* Work task
Here the job is to copy the data exactly and to exclude every image from it.

(Saved data entries)
== == ==
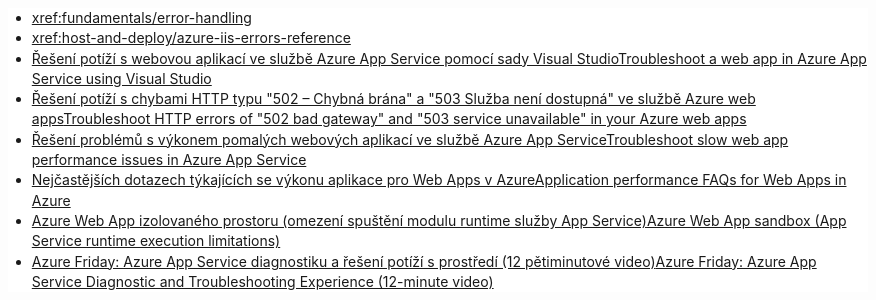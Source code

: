 * <xref:fundamentals/error-handling>
* <xref:host-and-deploy/azure-iis-errors-reference>
* [<span data-ttu-id="9244f-281">Řešení potíží s webovou aplikací ve službě Azure App Service pomocí sady Visual Studio</span><span class="sxs-lookup"><span data-stu-id="9244f-281">Troubleshoot a web app in Azure App Service using Visual Studio</span></span>](/azure/app-service/web-sites-dotnet-troubleshoot-visual-studio)
* [<span data-ttu-id="9244f-282">Řešení potíží s chybami HTTP typu "502 – Chybná brána" a "503 Služba není dostupná" ve službě Azure web apps</span><span class="sxs-lookup"><span data-stu-id="9244f-282">Troubleshoot HTTP errors of "502 bad gateway" and "503 service unavailable" in your Azure web apps</span></span>](/azure/app-service/app-service-web-troubleshoot-http-502-http-503)
* [<span data-ttu-id="9244f-283">Řešení problémů s výkonem pomalých webových aplikací ve službě Azure App Service</span><span class="sxs-lookup"><span data-stu-id="9244f-283">Troubleshoot slow web app performance issues in Azure App Service</span></span>](/azure/app-service/app-service-web-troubleshoot-performance-degradation)
* [<span data-ttu-id="9244f-284">Nejčastějších dotazech týkajících se výkonu aplikace pro Web Apps v Azure</span><span class="sxs-lookup"><span data-stu-id="9244f-284">Application performance FAQs for Web Apps in Azure</span></span>](/azure/app-service/app-service-web-availability-performance-application-issues-faq)
* [<span data-ttu-id="9244f-285">Azure Web App izolovaného prostoru (omezení spuštění modulu runtime služby App Service)</span><span class="sxs-lookup"><span data-stu-id="9244f-285">Azure Web App sandbox (App Service runtime execution limitations)</span></span>](https://github.com/projectkudu/kudu/wiki/Azure-Web-App-sandbox)
* [<span data-ttu-id="9244f-286">Azure Friday: Azure App Service diagnostiku a řešení potíží s prostředí (12 pětiminutové video)</span><span class="sxs-lookup"><span data-stu-id="9244f-286">Azure Friday: Azure App Service Diagnostic and Troubleshooting Experience (12-minute video)</span></span>](https://channel9.msdn.com/Shows/Azure-Friday/Azure-App-Service-Diagnostic-and-Troubleshooting-Experience)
== == ==
* Response to this exercise
Source code

: * <xref:fundamentals/error-handling>
* <xref:host-and-deploy/azure-iis-errors-reference>
* [<span data-ttu-id="9244f-281">Řešení potíží s webovou aplikací ve službě Azure App Service pomocí sady Visual Studio</span><span class="sxs-lookup"><span data-stu-id="9244f-281">Troubleshoot a web app in Azure App Service using Visual Studio</span></span>](/azure/app-service/web-sites-dotnet-troubleshoot-visual-studio)
* [<span data-ttu-id="9244f-282">Řešení potíží s chybami HTTP typu "502 – Chybná brána" a "503 Služba není dostupná" ve službě Azure web apps</span><span class="sxs-lookup"><span data-stu-id="9244f-282">Troubleshoot HTTP errors of "502 bad gateway" and "503 service unavailable" in your Azure web apps</span></span>](/azure/app-service/app-service-web-troubleshoot-http-502-http-503)
* [<span data-ttu-id="9244f-283">Řešení problémů s výkonem pomalých webových aplikací ve službě Azure App Service</span><span class="sxs-lookup"><span data-stu-id="9244f-283">Troubleshoot slow web app performance issues in Azure App Service</span></span>](/azure/app-service/app-service-web-troubleshoot-performance-degradation)
* [<span data-ttu-id="9244f-284">Nejčastějších dotazech týkajících se výkonu aplikace pro Web Apps v Azure</span><span class="sxs-lookup"><span data-stu-id="9244f-284">Application performance FAQs for Web Apps in Azure</span></span>](/azure/app-service/app-service-web-availability-performance-application-issues-faq)
* [<span data-ttu-id="9244f-285">Azure Web App izolovaného prostoru (omezení spuštění modulu runtime služby App Service)</span><span class="sxs-lookup"><span data-stu-id="9244f-285">Azure Web App sandbox (App Service runtime execution limitations)</span></span>](https://github.com/projectkudu/kudu/wiki/Azure-Web-App-sandbox)
* [<span data-ttu-id="9244f-286">Azure Friday: Azure App Service diagnostiku a řešení potíží s prostředí (12 pětiminutové video)</span><span class="sxs-lookup"><span data-stu-id="9244f-286">Azure Friday: Azure App Service Diagnostic and Troubleshooting Experience (12-minute video)</span></span>](https://channel9.msdn.com/Shows/Azure-Friday/Azure-App-Service-Diagnostic-and-Troubleshooting-Experience)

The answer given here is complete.